── Source data ──

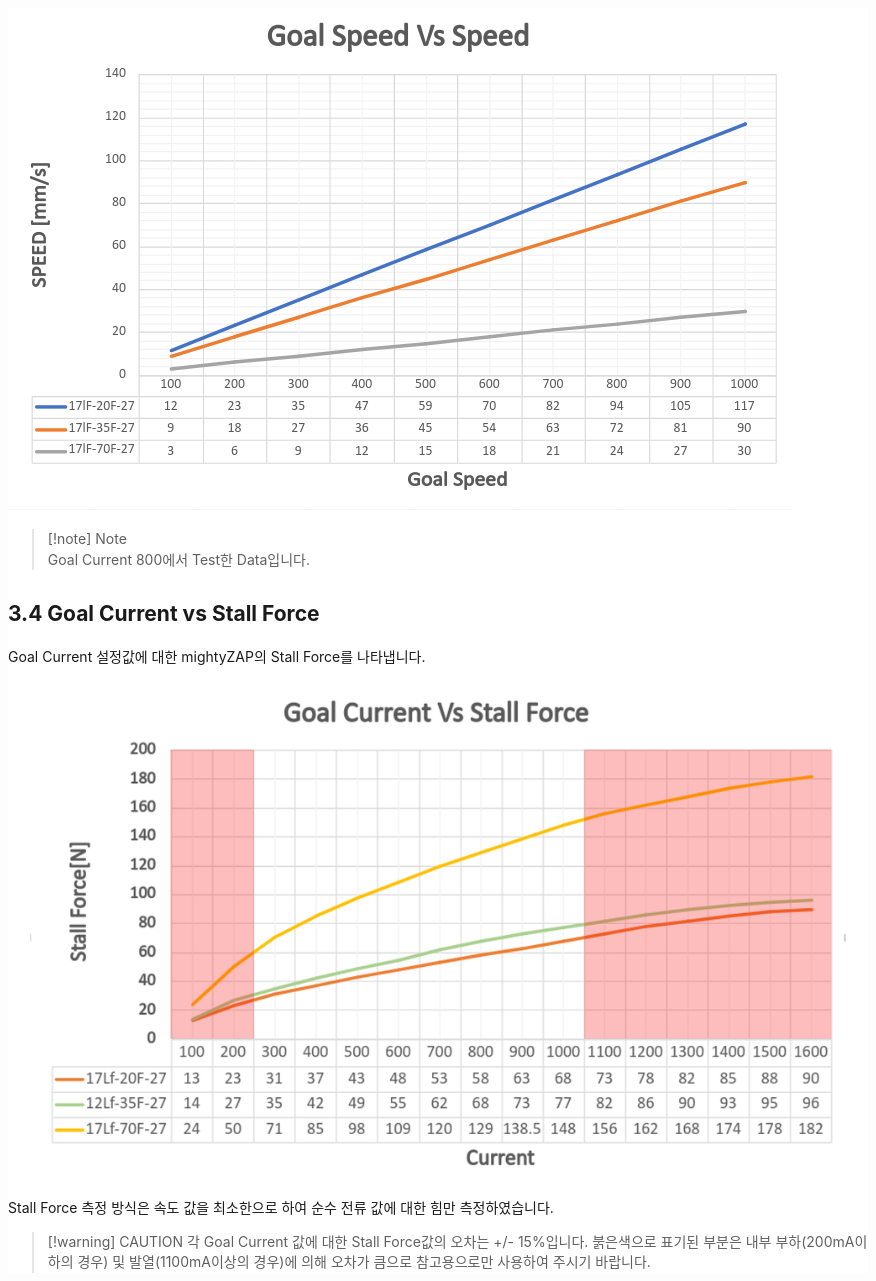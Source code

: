 ![Actuator/Mini 17Lf/img/27_goalspeedVSspeed](./img/27_goalspeedVSspeed.png)  
>[!note] Note  
>Goal Current 800에서 Test한 Data입니다.

## 3.4 Goal Current vs Stall Force  
Goal Current 설정값에 대한 mightyZAP의 Stall Force를 나타냅니다. 
![Actuator/Mini 17Lf/img/27_goalcurrentVSstallforce](./img/27_goalcurrentVSstallforce.png)
Stall Force 측정 방식은 속도 값을 최소한으로 하여 순수 전류 값에 대한 힘만 측정하였습니다.     
>[!warning] CAUTION
>각 Goal Current 값에 대한 Stall Force값의 오차는 +/- 15%입니다.
>붉은색으로 표기된 부분은 내부 부하(200mA이하의 경우) 및 발열(1100mA이상의 경우)에 의해  오차가 큼으로 참고용으로만 사용하여 주시기 바랍니다. 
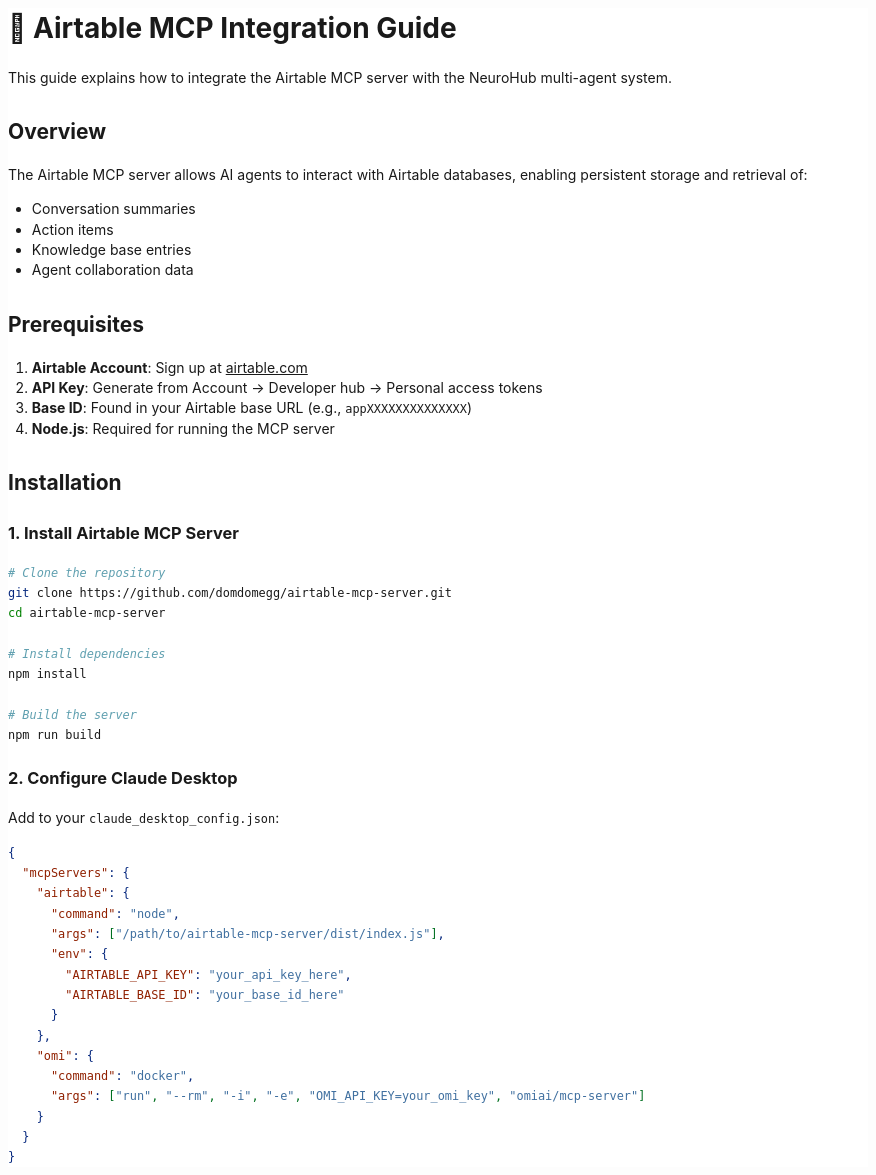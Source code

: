 # 🔌 Airtable MCP Integration Guide

This guide explains how to integrate the Airtable MCP server with the NeuroHub multi-agent system.

## Overview

The Airtable MCP server allows AI agents to interact with Airtable databases, enabling persistent storage and retrieval of:
- Conversation summaries
- Action items
- Knowledge base entries
- Agent collaboration data

## Prerequisites

1. **Airtable Account**: Sign up at [airtable.com](https://airtable.com)
2. **API Key**: Generate from Account → Developer hub → Personal access tokens
3. **Base ID**: Found in your Airtable base URL (e.g., `appXXXXXXXXXXXXXX`)
4. **Node.js**: Required for running the MCP server

## Installation

### 1. Install Airtable MCP Server

```bash
# Clone the repository
git clone https://github.com/domdomegg/airtable-mcp-server.git
cd airtable-mcp-server

# Install dependencies
npm install

# Build the server
npm run build
```

### 2. Configure Claude Desktop

Add to your `claude_desktop_config.json`:

```json
{
  "mcpServers": {
    "airtable": {
      "command": "node",
      "args": ["/path/to/airtable-mcp-server/dist/index.js"],
      "env": {
        "AIRTABLE_API_KEY": "your_api_key_here",
        "AIRTABLE_BASE_ID": "your_base_id_here"
      }
    },
    "omi": {
      "command": "docker",
      "args": ["run", "--rm", "-i", "-e", "OMI_API_KEY=your_omi_key", "omiai/mcp-server"]
    }
  }
}
```
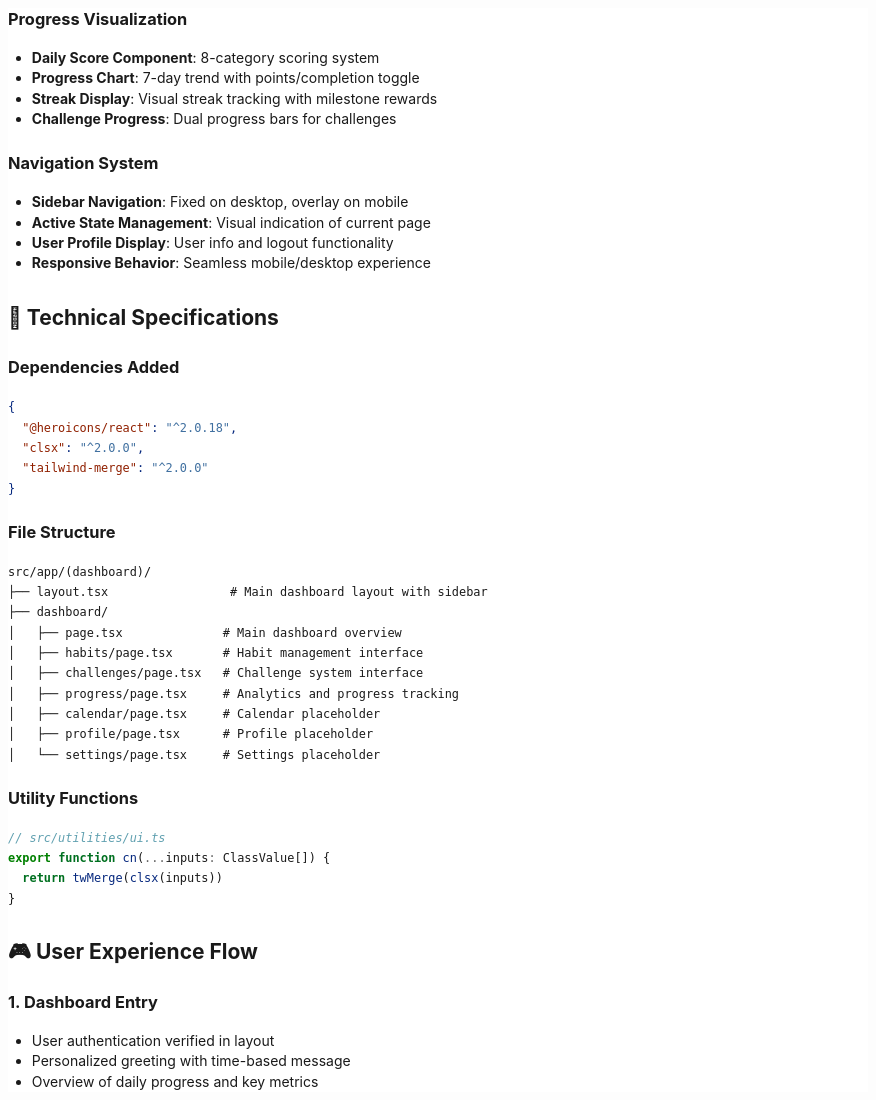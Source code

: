 ### Progress Visualization
- **Daily Score Component**: 8-category scoring system
- **Progress Chart**: 7-day trend with points/completion toggle
- **Streak Display**: Visual streak tracking with milestone rewards
- **Challenge Progress**: Dual progress bars for challenges

### Navigation System
- **Sidebar Navigation**: Fixed on desktop, overlay on mobile
- **Active State Management**: Visual indication of current page
- **User Profile Display**: User info and logout functionality
- **Responsive Behavior**: Seamless mobile/desktop experience

## 🔧 Technical Specifications

### Dependencies Added
```json
{
  "@heroicons/react": "^2.0.18",
  "clsx": "^2.0.0", 
  "tailwind-merge": "^2.0.0"
}
```

### File Structure
```
src/app/(dashboard)/
├── layout.tsx                 # Main dashboard layout with sidebar
├── dashboard/
│   ├── page.tsx              # Main dashboard overview
│   ├── habits/page.tsx       # Habit management interface
│   ├── challenges/page.tsx   # Challenge system interface
│   ├── progress/page.tsx     # Analytics and progress tracking
│   ├── calendar/page.tsx     # Calendar placeholder
│   ├── profile/page.tsx      # Profile placeholder  
│   └── settings/page.tsx     # Settings placeholder
```

### Utility Functions
```typescript
// src/utilities/ui.ts
export function cn(...inputs: ClassValue[]) {
  return twMerge(clsx(inputs))
}
```

## 🎮 User Experience Flow

### 1. Dashboard Entry
- User authentication verified in layout
- Personalized greeting with time-based message
- Overview of daily progress and key metrics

───

Description of the task – Write out, word for word, the lines from the one containing "- **Responsive Behavior**: Seamless" through the end of the records, with no other lines.

Result for this task –
- **Responsive Behavior**: Seamless mobile/desktop experience

## 🔧 Technical Specifications

### Dependencies Added
```json
{
  "@heroicons/react": "^2.0.18",
  "clsx": "^2.0.0", 
  "tailwind-merge": "^2.0.0"
}
```

### File Structure
```
src/app/(dashboard)/
├── layout.tsx                 # Main dashboard layout with sidebar
├── dashboard/
│   ├── page.tsx              # Main dashboard overview
│   ├── habits/page.tsx       # Habit management interface
│   ├── challenges/page.tsx   # Challenge system interface
│   ├── progress/page.tsx     # Analytics and progress tracking
│   ├── calendar/page.tsx     # Calendar placeholder
│   ├── profile/page.tsx      # Profile placeholder  
│   └── settings/page.tsx     # Settings placeholder
```

### Utility Functions
```typescript
// src/utilities/ui.ts
export function cn(...inputs: ClassValue[]) {
  return twMerge(clsx(inputs))
}
```

## 🎮 User Experience Flow

### 1. Dashboard Entry
- User authentication verified in layout
- Personalized greeting with time-based message
- Overview of daily progress and key metrics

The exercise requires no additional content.